Hearing Description: The U.S. Senate Committee on Health, Education, Labor, and Pensions, Subcommittee on Primary Care and Aging examined single payer systems from around the world. The witnesses had varying views of single payer systems: some felt it’s too reliant on government and problematic, while others felt a single payer system allows for universal coverage and quality care.

Hearing Date: March 11, 2014

Hearing Summary: Prepared for AAPS by the Market Institute

The Senate Primary Health and Aging subcommittee recently met to examine what other countries are doing in terms of providing and innovating healthcare. Senator Bernie Sanders (I-VT) said in his opening statement the United States is the only industrialized country in the world that does not guarantee health care as a right, but that debate needs to happen. The U.S. is playing from behind when it comes to healthcare efficiency, outcomes, and cost.

The first witness, Tsung-Mei Cheng, Health Policy Research Analyst at Princeton University testified in her opening statement that single payer systems are not the same as socialized medicine or a socialist system. Single payer systems are typically social insurance like the social security system. The delivery of healthcare remains private, while the system is set up and financed by the government. Single payer systems have shown themselves to be effective in achieving universal access to health care without breaking either the nation’s treasury or those of individual households.

The second witness, Victor G. Rodwin, Professor of Health Policy and Management at Robert F. Wagner School of Public Service testified in his opening statement that the French healthcare system is a model of national health insurance that provides healthcare to all of it’s legal residents, but it is not a socialist system. It is a combination of public, social security combined with private financing. The French are outdoing the United States in many indicators of healthcare, most notably, life expectancy. Comparisons across Europe place France among those nations with the highest rates of consumer satisfaction.

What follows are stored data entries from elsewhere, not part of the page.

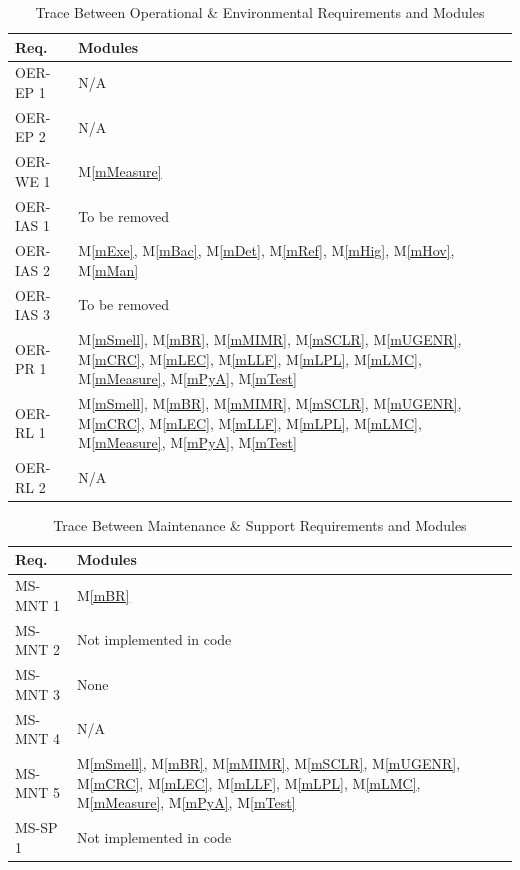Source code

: \documentclass[12pt, titlepage]{article}
\newcommand{\mref}[1]{M\ref{#1}}
\begin{document}
\begin{table}[H]
  \centering
  \begin{tabular}{p{} p{}}
    \toprule \textbf{Req.} & \textbf{Modules}\\
    \midrule
    OER-EP 1 & N/A\\
    OER-EP 2 & N/A\\
    OER-WE 1 & \mref{mMeasure}\\
    OER-IAS 1 & To be removed\\
    OER-IAS 2 & \mref{mExe}, \mref{mBac}, \mref{mDet}, \mref{mRef}, \mref{mHig}, \mref{mHov}, \mref{mMan}\\
    OER-IAS 3 & To be removed\\
    OER-PR 1 & \mref{mSmell}, \mref{mBR}, \mref{mMIMR}, \mref{mSCLR}, \mref{mUGENR}, \mref{mCRC}, \mref{mLEC}, \mref{mLLF}, \mref{mLPL}, \mref{mLMC}, \mref{mMeasure}, \mref{mPyA}, \mref{mTest}\\
    OER-RL 1 & \mref{mSmell}, \mref{mBR}, \mref{mMIMR}, \mref{mSCLR}, \mref{mUGENR}, \mref{mCRC}, \mref{mLEC}, \mref{mLLF}, \mref{mLPL}, \mref{mLMC}, \mref{mMeasure}, \mref{mPyA}, \mref{mTest}\\
    OER-RL 2 & N/A\\
    \bottomrule
  \end{tabular}
  \caption{Trace Between Operational \& Environmental Requirements and Modules}
  \label{tab:OPE-mod}
\end{table}

\begin{table}[H]
  \centering
  \begin{tabular}{p{} p{}}
    \toprule \textbf{Req.} & \textbf{Modules}\\
    \midrule
    MS-MNT 1 & \mref{mBR}\\
    MS-MNT 2 & Not implemented in code\\
    MS-MNT 3 & None \\
    MS-MNT 4 & N/A\\
    MS-MNT 5 & \mref{mSmell}, \mref{mBR}, \mref{mMIMR}, \mref{mSCLR}, \mref{mUGENR}, \mref{mCRC}, \mref{mLEC}, \mref{mLLF}, \mref{mLPL}, \mref{mLMC}, \mref{mMeasure}, \mref{mPyA}, \mref{mTest}\\
    MS-SP 1 & Not implemented in code\\
    \bottomrule
  \end{tabular}
  \caption{Trace Between Maintenance \& Support Requirements and Modules}
  \label{tab:MS-mod}
\end{table}
\end{document}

The third witness, Ching-Chuan Yeh, MD , former Minister of Health for Taiwan; Professor, School of Public Health, College of Medicine at Tzu-Chi University testified in his opening statement Taiwan has been one of the most egalitarian health systems in the industrialized world. Access to health care is an inalienable right in the constitution. Having a single-payer system is the main reason for efficient services and also the low prices for health care they can achieve. Private delivery and highly competitive providers enable them to have efficient health services.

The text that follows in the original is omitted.